Una reacción a la altura a favor del dogma aparecería años más tarde, con el Beato Juan Duns Escoto, el cual “tras establecer los verdaderos términos de la cuestión, puso con admirable claridad las bases sólidas para disipar las dificultades que los contrarios ponían a la singular prerrogativa mariana”.22 Tales fundamentos consistían, sobre todo, en la elaboración del concepto de redención preventiva, argumento decisivo de la doctrina sobre la Inmaculada.

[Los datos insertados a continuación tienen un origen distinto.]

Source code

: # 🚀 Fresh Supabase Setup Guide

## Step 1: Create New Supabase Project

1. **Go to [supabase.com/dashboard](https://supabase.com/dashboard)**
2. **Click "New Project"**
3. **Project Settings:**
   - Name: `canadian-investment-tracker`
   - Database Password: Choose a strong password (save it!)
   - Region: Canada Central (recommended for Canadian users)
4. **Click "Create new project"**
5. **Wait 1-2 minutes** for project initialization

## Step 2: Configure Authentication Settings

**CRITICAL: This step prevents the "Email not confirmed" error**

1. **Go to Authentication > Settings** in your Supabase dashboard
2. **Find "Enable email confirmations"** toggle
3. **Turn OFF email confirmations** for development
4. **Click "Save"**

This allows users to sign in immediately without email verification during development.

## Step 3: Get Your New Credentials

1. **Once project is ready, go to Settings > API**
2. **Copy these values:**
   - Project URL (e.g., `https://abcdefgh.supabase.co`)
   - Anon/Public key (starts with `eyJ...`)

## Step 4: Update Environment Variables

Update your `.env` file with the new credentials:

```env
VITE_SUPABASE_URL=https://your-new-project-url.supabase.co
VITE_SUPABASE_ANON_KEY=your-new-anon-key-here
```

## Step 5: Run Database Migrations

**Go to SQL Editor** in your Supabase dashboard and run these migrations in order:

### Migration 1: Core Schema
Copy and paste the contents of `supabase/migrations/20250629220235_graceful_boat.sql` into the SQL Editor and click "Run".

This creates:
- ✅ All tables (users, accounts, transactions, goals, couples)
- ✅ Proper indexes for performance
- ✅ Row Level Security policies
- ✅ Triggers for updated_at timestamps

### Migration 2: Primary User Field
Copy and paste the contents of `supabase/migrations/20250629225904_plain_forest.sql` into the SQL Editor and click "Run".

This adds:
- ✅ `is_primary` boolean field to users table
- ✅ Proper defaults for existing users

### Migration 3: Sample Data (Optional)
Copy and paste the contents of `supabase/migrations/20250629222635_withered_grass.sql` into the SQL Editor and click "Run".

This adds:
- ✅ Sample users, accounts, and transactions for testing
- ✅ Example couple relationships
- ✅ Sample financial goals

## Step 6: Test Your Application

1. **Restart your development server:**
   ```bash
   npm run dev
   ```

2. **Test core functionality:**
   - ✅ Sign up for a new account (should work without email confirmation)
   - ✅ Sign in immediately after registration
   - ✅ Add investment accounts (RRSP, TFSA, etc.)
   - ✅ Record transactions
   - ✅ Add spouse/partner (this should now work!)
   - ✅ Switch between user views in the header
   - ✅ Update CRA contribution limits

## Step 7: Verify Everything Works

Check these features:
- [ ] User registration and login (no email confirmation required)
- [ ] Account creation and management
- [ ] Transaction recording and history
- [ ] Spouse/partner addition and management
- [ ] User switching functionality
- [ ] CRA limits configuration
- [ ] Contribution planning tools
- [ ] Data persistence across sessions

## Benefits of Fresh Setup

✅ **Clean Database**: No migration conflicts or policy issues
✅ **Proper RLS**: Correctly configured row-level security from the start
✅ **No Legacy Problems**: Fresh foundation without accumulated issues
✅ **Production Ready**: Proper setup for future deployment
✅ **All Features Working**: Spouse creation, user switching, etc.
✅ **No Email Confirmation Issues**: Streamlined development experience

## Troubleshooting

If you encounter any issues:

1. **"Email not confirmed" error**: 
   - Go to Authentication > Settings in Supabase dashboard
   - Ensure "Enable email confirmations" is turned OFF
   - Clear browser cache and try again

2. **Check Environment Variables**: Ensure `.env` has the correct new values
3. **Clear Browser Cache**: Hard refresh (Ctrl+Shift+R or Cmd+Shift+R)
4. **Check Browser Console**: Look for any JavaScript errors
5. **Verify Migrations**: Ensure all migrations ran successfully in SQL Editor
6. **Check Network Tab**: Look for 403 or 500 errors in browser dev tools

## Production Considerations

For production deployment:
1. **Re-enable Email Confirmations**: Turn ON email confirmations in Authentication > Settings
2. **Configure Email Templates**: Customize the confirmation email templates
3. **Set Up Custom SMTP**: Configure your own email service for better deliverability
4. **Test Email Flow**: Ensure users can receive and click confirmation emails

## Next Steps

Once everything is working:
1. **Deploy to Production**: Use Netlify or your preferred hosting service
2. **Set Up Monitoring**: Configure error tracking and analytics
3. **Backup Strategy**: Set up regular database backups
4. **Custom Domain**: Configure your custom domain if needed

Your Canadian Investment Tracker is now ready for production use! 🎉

Los teólogos argumentaban que hay dos formas de liberar a un cautivo: pagando el precio del rescate para sacarlo de su cautiverio en que ya está (situación análoga a la redención liberadora, en la cual, por los méritos de Cristo, somos limpiados de la culpa original heredada de nuestros primeros padres); o pagando anticipadamente, impidiendo que la persona caiga en el cautiverio (redención preventiva). Ésta última es la verdadera y propia redención, más auténtica y profunda que la primera, y es la que se aplicó a la Santísima Virgen, preservada inmune de cualquier mancha de pecado, desde el primer instante de su concepción.23
El entusiasmo del buen pueblo de Dios del mundo entero —y especialmente el de España— se hacía sentir hasta en el Vaticano. Sin embargo, fue necesario esperar al 8 de diciembre de 1854 para la declaración del dogma. Así pues, como afirmaba Pío IX, habría llegado “el tiempo oportuno de definir la Inmaculada Concepción de la Madre de Dios la Virgen María, que maravillosamente esclarecen y declaran las divinas Escrituras, la venerable tradición, el perpetuo sentir de la Iglesia, el ansia unánime y singular de los católicos, prelados y fieles, los famosos hechos y constituciones de nuestros predecesores”.24
La solemne definición tuvo lugar en la Basílica Vaticana con la presencia de numerosas autoridades eclesiásticas y de una multitud de devotos. Un testigo ocular de este memorable día observó: “Hoy es en Roma, como otrora en Éfeso: las celebraciones de María son, en cualquier parte, populares. Los romanos se preparan para recibir la definición de la Inmaculada Concepción, como los efesios acogieron la de la Maternidad divina de María: con cánticos de júbilo y manifestaciones del más vivo entusiasmo”. 25 Había quedado consagrada para siempre la fórmula hallada por los españoles —que tan gran papel tuvieron en la difusión de esta verdad— para expresar su amor por la Inmaculada: “Ave María Purísima, sin pecado concebida”.